In our view, AI and machine learning hold the key to changing the compliance landscape for buy-side professionals during 2025. 

This is in line with a broader trend highlighted by the UK government’s most-recent pledge to accelerate the implementation of AI to realise efficiencies across both industry and the public sector. The FCA has already integrated AI into its own surveillance approach and its ability to process huge amounts of data in almost real time could help organisations spot suspicious activity more quickly and build compliance trails more easily than before.

Pattern recognition can also help asset managers identify useful trends and anomalies in trading data that may give cause for concern, while quicker, more in-depth behavioural analysis allows companies to monitor trader behaviour across a wider variety of channels, increasing their ability to detect deviations from the norm. 

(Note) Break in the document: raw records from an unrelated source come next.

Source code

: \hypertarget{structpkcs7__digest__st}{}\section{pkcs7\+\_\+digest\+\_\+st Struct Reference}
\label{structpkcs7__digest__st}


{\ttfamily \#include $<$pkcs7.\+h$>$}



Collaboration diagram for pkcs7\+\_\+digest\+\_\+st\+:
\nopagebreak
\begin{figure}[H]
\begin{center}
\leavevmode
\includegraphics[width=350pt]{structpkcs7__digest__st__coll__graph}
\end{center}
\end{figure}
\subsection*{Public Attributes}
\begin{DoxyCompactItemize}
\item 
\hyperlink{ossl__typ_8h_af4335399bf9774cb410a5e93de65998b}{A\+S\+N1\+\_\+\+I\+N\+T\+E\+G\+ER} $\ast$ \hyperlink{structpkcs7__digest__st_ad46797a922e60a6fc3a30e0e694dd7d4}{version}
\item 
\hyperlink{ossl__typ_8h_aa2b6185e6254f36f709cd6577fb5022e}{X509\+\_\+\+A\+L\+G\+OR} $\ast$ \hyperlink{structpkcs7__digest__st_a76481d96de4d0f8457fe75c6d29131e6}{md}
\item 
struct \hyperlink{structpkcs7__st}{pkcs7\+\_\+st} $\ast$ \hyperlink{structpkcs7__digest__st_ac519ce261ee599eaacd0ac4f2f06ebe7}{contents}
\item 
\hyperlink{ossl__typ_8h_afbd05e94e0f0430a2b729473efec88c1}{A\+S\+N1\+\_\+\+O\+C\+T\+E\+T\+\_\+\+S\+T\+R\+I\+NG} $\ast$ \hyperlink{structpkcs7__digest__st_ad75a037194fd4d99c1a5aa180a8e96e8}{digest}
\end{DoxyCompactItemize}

For example, breaking down traditional silos to investigate data points from funds, investment managers and asset managers alike helps AML professionals identify more suspicious activity and ensure audit trails comply with legislative requirements. 

The ability to support cross product surveillance also makes it easier for AML professionals to detect specific market abuse typologies, such as that involving bonds and equity, spoofing patterns, pump and dump scenarios, and manipulation of stock price to profit from options.

The increased speed at which AI or machine learning-based surveillance systems can now be set up also facilitates enhanced testing and configuration prior to system go-live as well as real-time software evolution. 

By monitoring all major asset classes at once, AML professionals can review a single source of truth, reducing unnecessary noise while allowing for a high-degree of parameter tailoring along different asset classes. This ensures systems can be tailored to individual or organisational requirements quickly and effectively, without generating ‘unwanted noise’ that reduces trust in alerts while supporting continuous performance improvement.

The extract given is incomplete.